KlimaKultur
KlimaKultur, der im Jahr 2008 eingerichtete transdisziplinäre Forschungsschwerpunkt am Kulturwissenschaftlichen Institut (KWI) Essen, ist das erste größere kulturwissenschaftliche Forschungsprojekt zum Thema des Klimawandels und beschreitet neue Wege der Analyse tiefgreifender sozialer Veränderungsprozesse.
Aufbau und Organisation
Der Klimawandel und seine Folgen werden in diesem Projekt nicht von der naturwissenschaftlichen Seite her betrachtet, sondern als zentrale Gegenstände der Kulturwissenschaften. Meteorologen erklären, warum beispielweise im Indischen Ozean während der Sommermonate gewaltige tropische Wirbelstürme auftreten, die an Land erhebliche Schäden anrichten. Welche Folgen derartige Ereignisse auf Herrschaftsverhältnisse und auf Gesellschaftsstrukturen haben, das ist Thema der Sozial- und Kulturwissenschaft.

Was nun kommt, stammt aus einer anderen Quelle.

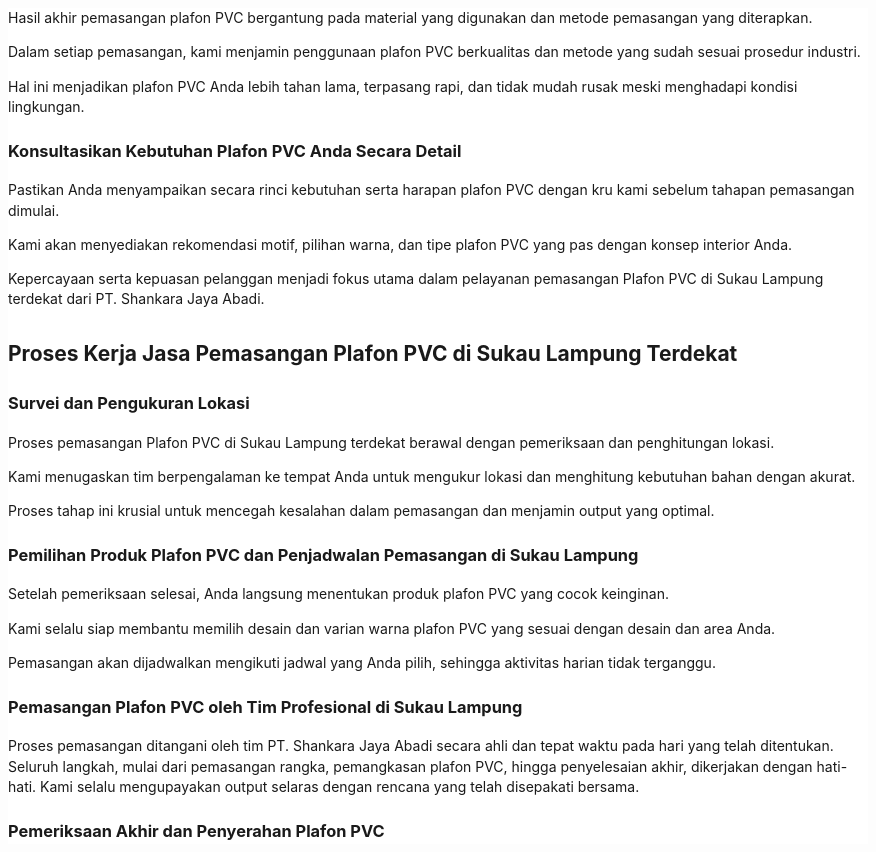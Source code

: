 Hasil akhir pemasangan plafon PVC bergantung pada material yang digunakan dan metode pemasangan yang diterapkan.

Dalam setiap pemasangan, kami menjamin penggunaan plafon PVC berkualitas dan metode yang sudah sesuai prosedur industri.

Hal ini menjadikan plafon PVC Anda lebih tahan lama, terpasang rapi, dan tidak mudah rusak meski menghadapi kondisi lingkungan.

### Konsultasikan Kebutuhan Plafon PVC Anda Secara Detail

Pastikan Anda menyampaikan secara rinci kebutuhan serta harapan plafon PVC dengan kru kami sebelum tahapan pemasangan dimulai.

Kami akan menyediakan rekomendasi motif, pilihan warna, dan tipe plafon PVC yang pas dengan konsep interior Anda.

Kepercayaan serta kepuasan pelanggan menjadi fokus utama dalam pelayanan pemasangan Plafon PVC di Sukau Lampung terdekat dari PT. Shankara Jaya Abadi.

## Proses Kerja Jasa Pemasangan Plafon PVC di Sukau Lampung Terdekat

### Survei dan Pengukuran Lokasi

Proses pemasangan Plafon PVC di Sukau Lampung terdekat berawal dengan pemeriksaan dan penghitungan lokasi.

Kami menugaskan tim berpengalaman ke tempat Anda untuk mengukur lokasi dan menghitung kebutuhan bahan dengan akurat.

Proses tahap ini krusial untuk mencegah kesalahan dalam pemasangan dan menjamin output yang optimal.

### Pemilihan Produk Plafon PVC dan Penjadwalan Pemasangan di Sukau Lampung

Setelah pemeriksaan selesai, Anda langsung menentukan produk plafon PVC yang cocok keinginan.

Kami selalu siap membantu memilih desain dan varian warna plafon PVC yang sesuai dengan desain dan area Anda.

Pemasangan akan dijadwalkan mengikuti jadwal yang Anda pilih, sehingga aktivitas harian tidak terganggu.

### Pemasangan Plafon PVC oleh Tim Profesional di Sukau Lampung

Proses pemasangan ditangani oleh tim PT. Shankara Jaya Abadi secara ahli dan tepat waktu pada hari yang telah ditentukan. Seluruh langkah, mulai dari pemasangan rangka, pemangkasan plafon PVC, hingga penyelesaian akhir, dikerjakan dengan hati-hati. Kami selalu mengupayakan output selaras dengan rencana yang telah disepakati bersama.

### Pemeriksaan Akhir dan Penyerahan Plafon PVC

Der Forschungsschwerpunkt KlimaKultur am KWI beleuchtet die sozialen Folgen des globalen Klimawandels und die kulturellen Voraussetzungen seiner Bewältigung. Die Stiftung Mercator fördert drei Teilprojekte: Eines wird sich des Themas „Klimawandel und Gewalt“ annehmen. Zwei empirische Projekte werden zudem der „Katastrophenerinnerung“ nachgehen und der Frage, inwieweit sich die menschliche Wahrnehmung der Umweltbedingungen verschiebt („Shifting Baselines“). Im Rahmen des Forschungsschwerpunkts KlimaKultur fand im Juni 2009 die internationale Konferenz The Great Transformation in Essen statt, die vom KWI und der Stiftung Mercator in Kooperation mit dem Potsdam-Institut für Klimafolgenforschung und dem Wuppertal-Institut für Klima, Umwelt, Energie organisiert wurde.
Ziele
Mit der Analyse des Klimawandels aus kulturwissenschaftlicher Sicht soll eine Lücke in der deutschen und internationalen Klimaforschung geschlossen werden.